Please report every line in the entries that contains the string "Contents".

+===+

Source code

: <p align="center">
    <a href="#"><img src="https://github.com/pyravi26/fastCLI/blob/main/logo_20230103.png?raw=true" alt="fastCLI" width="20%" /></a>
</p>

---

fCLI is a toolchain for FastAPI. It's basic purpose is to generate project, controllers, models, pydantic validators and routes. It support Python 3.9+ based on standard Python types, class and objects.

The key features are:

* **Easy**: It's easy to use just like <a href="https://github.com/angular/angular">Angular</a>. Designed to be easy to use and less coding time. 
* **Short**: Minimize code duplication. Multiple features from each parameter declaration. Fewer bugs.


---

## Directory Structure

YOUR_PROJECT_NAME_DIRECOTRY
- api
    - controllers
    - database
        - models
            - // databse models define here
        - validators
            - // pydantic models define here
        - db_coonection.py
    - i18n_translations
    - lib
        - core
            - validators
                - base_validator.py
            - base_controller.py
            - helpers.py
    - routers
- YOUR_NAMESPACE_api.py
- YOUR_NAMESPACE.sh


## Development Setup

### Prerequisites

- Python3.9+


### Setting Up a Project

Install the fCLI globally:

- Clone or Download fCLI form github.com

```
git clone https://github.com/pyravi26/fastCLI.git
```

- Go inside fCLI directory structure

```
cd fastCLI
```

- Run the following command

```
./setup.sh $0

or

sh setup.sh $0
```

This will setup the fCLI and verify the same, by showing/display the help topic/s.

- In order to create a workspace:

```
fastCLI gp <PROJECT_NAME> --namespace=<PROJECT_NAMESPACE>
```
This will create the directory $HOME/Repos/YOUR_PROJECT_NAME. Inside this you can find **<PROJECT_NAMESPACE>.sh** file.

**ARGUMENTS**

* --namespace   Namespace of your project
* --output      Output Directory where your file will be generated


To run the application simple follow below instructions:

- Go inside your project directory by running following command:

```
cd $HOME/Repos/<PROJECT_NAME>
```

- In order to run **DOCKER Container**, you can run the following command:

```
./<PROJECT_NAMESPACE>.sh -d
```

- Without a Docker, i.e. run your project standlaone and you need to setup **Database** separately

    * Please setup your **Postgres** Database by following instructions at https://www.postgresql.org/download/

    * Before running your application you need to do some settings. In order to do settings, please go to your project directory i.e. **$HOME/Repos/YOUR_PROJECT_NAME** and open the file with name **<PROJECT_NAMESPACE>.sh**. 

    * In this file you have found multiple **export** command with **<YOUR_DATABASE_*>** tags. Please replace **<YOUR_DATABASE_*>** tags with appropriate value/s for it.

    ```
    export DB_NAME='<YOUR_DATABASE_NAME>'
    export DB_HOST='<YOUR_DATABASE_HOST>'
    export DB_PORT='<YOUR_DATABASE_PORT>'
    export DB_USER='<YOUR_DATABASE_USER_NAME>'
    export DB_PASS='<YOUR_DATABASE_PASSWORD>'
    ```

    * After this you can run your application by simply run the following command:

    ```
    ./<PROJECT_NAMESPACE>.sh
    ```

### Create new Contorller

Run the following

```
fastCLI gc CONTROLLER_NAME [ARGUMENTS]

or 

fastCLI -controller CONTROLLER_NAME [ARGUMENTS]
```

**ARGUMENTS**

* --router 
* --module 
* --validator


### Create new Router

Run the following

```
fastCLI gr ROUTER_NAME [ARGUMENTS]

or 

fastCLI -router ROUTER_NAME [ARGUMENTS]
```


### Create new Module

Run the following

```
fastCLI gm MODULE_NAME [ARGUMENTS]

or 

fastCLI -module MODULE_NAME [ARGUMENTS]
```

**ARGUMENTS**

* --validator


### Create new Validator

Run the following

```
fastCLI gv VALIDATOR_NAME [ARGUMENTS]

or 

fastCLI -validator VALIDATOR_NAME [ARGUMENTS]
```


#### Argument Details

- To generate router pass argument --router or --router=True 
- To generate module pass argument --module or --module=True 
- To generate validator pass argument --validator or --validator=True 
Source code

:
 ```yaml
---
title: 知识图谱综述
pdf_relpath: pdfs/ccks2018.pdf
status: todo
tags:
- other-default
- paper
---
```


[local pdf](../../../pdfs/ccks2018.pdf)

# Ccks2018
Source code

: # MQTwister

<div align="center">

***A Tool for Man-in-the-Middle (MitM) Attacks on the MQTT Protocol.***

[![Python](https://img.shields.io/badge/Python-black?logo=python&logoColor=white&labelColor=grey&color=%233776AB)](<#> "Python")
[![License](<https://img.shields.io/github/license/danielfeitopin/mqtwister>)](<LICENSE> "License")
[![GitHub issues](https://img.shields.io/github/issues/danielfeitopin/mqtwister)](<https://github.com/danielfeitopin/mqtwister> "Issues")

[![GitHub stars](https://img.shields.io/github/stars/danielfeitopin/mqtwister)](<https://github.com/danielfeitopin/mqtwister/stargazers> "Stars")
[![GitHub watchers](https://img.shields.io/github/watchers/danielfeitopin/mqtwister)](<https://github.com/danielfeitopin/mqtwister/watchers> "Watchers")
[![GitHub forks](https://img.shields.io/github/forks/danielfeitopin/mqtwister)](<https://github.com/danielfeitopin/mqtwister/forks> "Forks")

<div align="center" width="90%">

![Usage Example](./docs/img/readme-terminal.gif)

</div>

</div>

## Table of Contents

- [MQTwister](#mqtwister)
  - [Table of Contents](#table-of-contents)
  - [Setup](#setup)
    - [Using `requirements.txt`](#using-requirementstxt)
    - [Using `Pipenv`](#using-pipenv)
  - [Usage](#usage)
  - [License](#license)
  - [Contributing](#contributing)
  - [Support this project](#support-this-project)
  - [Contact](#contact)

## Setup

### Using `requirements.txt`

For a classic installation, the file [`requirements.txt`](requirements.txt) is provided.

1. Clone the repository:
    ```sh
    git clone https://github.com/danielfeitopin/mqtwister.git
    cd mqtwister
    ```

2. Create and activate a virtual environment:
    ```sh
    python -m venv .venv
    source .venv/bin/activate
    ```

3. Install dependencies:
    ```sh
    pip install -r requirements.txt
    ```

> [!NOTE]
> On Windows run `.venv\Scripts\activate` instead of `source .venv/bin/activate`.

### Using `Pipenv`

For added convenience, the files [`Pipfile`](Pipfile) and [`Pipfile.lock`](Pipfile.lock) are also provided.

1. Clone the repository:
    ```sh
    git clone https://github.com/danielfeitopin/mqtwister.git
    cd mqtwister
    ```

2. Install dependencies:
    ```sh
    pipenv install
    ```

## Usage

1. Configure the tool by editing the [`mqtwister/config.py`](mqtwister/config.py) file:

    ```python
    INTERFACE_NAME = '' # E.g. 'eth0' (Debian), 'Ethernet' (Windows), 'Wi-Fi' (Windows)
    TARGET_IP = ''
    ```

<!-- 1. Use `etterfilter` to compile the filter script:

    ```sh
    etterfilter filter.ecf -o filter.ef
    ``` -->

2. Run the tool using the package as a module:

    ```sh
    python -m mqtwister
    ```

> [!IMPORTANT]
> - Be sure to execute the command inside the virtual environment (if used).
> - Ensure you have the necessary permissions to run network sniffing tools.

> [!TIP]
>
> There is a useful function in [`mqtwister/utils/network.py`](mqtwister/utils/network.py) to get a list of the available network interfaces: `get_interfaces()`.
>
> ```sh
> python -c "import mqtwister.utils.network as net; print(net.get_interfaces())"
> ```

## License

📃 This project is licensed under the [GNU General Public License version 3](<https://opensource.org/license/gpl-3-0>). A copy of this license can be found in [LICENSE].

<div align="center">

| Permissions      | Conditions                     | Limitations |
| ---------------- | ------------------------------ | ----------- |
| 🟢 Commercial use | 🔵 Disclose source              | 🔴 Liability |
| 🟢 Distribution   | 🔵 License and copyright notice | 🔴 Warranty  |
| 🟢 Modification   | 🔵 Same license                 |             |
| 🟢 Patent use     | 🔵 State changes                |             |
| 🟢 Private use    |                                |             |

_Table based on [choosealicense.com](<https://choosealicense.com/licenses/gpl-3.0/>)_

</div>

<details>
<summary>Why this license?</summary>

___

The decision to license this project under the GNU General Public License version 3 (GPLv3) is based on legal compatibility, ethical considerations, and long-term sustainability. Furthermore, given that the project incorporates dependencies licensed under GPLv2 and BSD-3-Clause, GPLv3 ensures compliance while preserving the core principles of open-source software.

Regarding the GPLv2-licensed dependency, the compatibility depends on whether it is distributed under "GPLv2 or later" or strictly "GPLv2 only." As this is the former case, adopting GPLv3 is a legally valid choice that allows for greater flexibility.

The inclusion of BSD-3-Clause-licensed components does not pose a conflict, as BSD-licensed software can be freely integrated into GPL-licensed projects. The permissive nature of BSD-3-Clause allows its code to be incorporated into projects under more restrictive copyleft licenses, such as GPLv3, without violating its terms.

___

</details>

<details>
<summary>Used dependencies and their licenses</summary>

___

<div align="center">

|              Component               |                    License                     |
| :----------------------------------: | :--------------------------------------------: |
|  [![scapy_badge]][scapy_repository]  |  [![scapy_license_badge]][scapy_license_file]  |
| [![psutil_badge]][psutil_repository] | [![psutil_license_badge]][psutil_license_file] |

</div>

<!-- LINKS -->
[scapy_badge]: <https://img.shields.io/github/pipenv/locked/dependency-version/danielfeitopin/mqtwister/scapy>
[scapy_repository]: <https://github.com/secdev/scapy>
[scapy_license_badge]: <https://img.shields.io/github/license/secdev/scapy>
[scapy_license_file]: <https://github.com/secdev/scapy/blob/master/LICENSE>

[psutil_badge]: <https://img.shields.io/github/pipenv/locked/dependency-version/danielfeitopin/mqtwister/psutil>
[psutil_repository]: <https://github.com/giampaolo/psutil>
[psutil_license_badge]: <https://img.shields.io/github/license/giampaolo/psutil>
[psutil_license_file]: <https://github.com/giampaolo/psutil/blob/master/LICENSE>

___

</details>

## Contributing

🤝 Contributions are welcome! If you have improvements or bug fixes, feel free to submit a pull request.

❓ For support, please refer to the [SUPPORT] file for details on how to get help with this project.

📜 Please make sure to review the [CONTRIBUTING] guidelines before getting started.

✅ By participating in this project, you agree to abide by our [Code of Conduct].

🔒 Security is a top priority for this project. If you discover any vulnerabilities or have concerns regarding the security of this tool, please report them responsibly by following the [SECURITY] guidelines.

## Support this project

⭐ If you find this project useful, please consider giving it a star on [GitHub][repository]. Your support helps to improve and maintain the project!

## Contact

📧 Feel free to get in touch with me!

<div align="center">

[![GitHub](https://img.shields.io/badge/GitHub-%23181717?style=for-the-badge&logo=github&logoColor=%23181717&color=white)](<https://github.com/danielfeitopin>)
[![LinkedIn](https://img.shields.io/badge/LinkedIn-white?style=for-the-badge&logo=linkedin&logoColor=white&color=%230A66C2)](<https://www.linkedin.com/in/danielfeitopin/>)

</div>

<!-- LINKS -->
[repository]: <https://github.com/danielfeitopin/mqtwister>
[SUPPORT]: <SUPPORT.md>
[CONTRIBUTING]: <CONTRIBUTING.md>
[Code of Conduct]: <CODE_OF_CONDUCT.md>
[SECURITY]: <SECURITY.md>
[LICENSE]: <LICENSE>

+===+

• [PROBLEM SOLUTION]
## Table of Contents
  - [Table of Contents](#table-of-contents)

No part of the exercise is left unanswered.